Presence of Perennial Colour for/from Elderly Parents


Back in September 1991, when we were just married, I never imagined that the pink Camellia that my father helped me to chose and plant in our back garden would be such a source of delight on some of the darkest days of the year.

The Camellia’s first bloom caught my eye the other morning through a haze of thick, muggy mist and it was like a bright smile brought forward from other times.

I love the idea of perennials bringing joy year after year. A tiny shrub that you give to, or receive from,  your elderly mother or father may serve to build a lasting and colourful connection that has huge meaning ~ even years after the parent has passed.

Sharing in the planting of the shrub and making that moment memorable and fun definitely adds to the everlasting impact.

I’d love to hear about particular shrubs that you associate with your elderly parents/or grown-up children. 




Author: socialbridge

I am a sociologist and writer from Ireland. I have worked as a social researcher for 30 years and have had a lifelong passion for writing. My main research interests relate to health care and sense of place.

16 thoughts on “Presence of Perennial Colour for/from Elderly Parents”

  1. I have a memory garden dedicated to the people that have passed. Some are shrubs, some are trees and others perennials. When I see them bloom in reminds me that I haven’t forgotten as time does deplete memories.

  2. My Mother loved roses and my father loved the Australian bush so I often think of them when I am wandering past rose gardens and out bushwalking. When speaking of Ireland which she didn’t very often, Mum used to tell us how beautiful the Tomnafinogie Woods near her home were and how she loved to go for a walk with her friends on a Saturday afternoon. The camilia in the photo is such a wonderful colour. It is raining today with the smell of bushfire smoke in the air. Nothing near us but I think we are on watch now for the summer.

        1. WOW, I know that area well, having worked up there over a year or two back in the 1980s. Small world, indeed. I’ll be sure to check out the woods next time I’m up that way.

  3. We have a flowering dogwood tree that my husbands Mom & Dad gave to us on our anniversary many years ago..It has undergone great changes but still survives just like when you marry and your life together weathers all kinds of scenarios. If it’s nurtured and loved it will survive which I can attest to that being married for 56 years. We also have a flowering golden chain tree that our youngest son and wife gave to us years ago..this blooms profusely every year.

  4. We have chrysanthemums growing in the rockery in our garden and every Autumn they give a wonderful burst of colour and remembrance. Dads sister dug some of these from her garden more than 55 years ago for our garden and when we moved house Dad brought some with him. My Dad decades later then gave me some which I planted in our rockery and they continue to flourish each year. They are a lovely burnt orange colour these are flowers that I will always cherish along with the memories of those gone before us.

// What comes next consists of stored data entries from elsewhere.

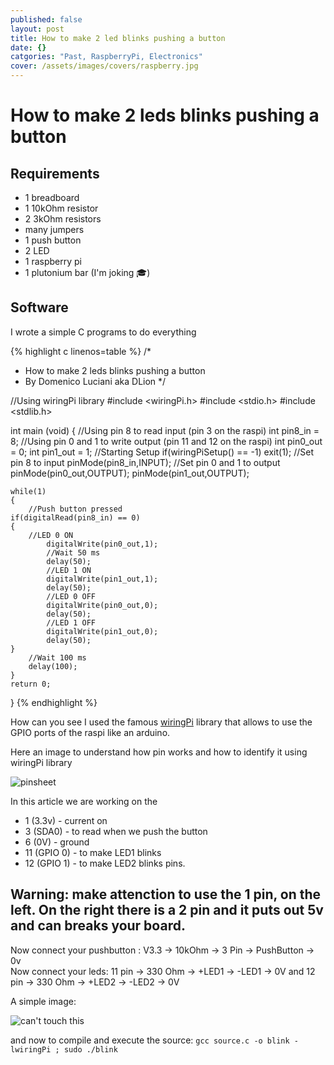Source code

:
 ```yaml
---
published: false
layout: post
title: How to make 2 led blinks pushing a button
date: {}
catgories: "Past, RaspberryPi, Electronics"
cover: /assets/images/covers/raspberry.jpg
---
```




# How to make 2 leds blinks pushing a button

## Requirements
- 1 breadboard
- 1 10kOhm resistor
- 2 3kOhm resistors
- many jumpers
- 1 push button
- 2 LED
- 1 raspberry pi
- 1 plutonium bar (I'm joking :mortar_board:)

## Software
I wrote a simple C programs to do everything

{% highlight c linenos=table %}
/*
 * How to make 2 leds blinks pushing a button
 * By Domenico Luciani aka DLion
 */

//Using wiringPi library
#include <wiringPi.h>
#include <stdio.h>
#include <stdlib.h>

int main (void)
{
    //Using pin 8 to read input (pin 3 on the raspi)
    int pin8_in = 8;
    //Using pin 0 and 1 to write output (pin 11 and 12 on the raspi)
    int pin0_out = 0;
    int pin1_out = 1;
    //Starting Setup
    if(wiringPiSetup() == -1)
        exit(1);
    //Set pin 8 to input
    pinMode(pin8_in,INPUT);
    //Set pin 0 and 1 to output
    pinMode(pin0_out,OUTPUT);
    pinMode(pin1_out,OUTPUT);

    while(1)
    {
        //Push button pressed
	if(digitalRead(pin8_in) == 0)
	{
	    //LED 0 ON
            digitalWrite(pin0_out,1);
            //Wait 50 ms
            delay(50);
            //LED 1 ON
            digitalWrite(pin1_out,1);
            delay(50);
            //LED 0 OFF
            digitalWrite(pin0_out,0);
            delay(50);
            //LED 1 OFF
            digitalWrite(pin1_out,0);
            delay(50);
	}
        //Wait 100 ms
        delay(100);
    }
    return 0;
}
{% endhighlight %}

How can you see I used the famous [wiringPi](https://projects.drogon.net/raspberry-pi/wiringpi/) library that allows to use the GPIO ports of the raspi like an arduino.

Here an image to understand how pin works and how to identify it using wiringPi library

![pinsheet](http://dlion.it/public/img/posts/blinkaggio-di-2-led-premendo-un-pulsante.jpg)

In this article we are working on the
* 1 (3.3v) - current on
* 3 (SDA0) - to read when we push the button
* 6 (0V) - ground
* 11 (GPIO 0) - to make LED1 blinks
* 12 (GPIO 1) - to make LED2 blinks
pins.

## Warning: make attenction to use the 1 pin, on the left. On the right there is a 2 pin and it puts out 5v and can breaks your board.

Now connect your pushbutton : V3.3 -> 10kOhm -> 3 Pin -> PushButton -> 0v   
Now connect your leds: 11 pin -> 330 Ohm -> +LED1 -> -LED1 -> 0V and 12 pin -> 330 Ohm -> +LED2 -> -LED2 -> 0V

A simple image:

![can't touch this](http://dlion.it/public/img/posts/blinkaggio-di-2-led-premendo-un-pulsante-1.jpg)

and now to compile and execute the source: `gcc source.c -o blink -lwiringPi ; sudo ./blink`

  5. Hi Elen, yes moving house can be complicated in all sorts of ways, including leaving trees and the like behind. I’m glad to hear about the Iris. I hope it continues to flourish for you.

  6. I’m no gardening expert, yet the Winter Jasmine from my mother’s garden persists every year! In fact it’s taking up half a wall now, and spreading onto another one – must be a poem in there somewhere! Happy Christmas to you and yours, Jean!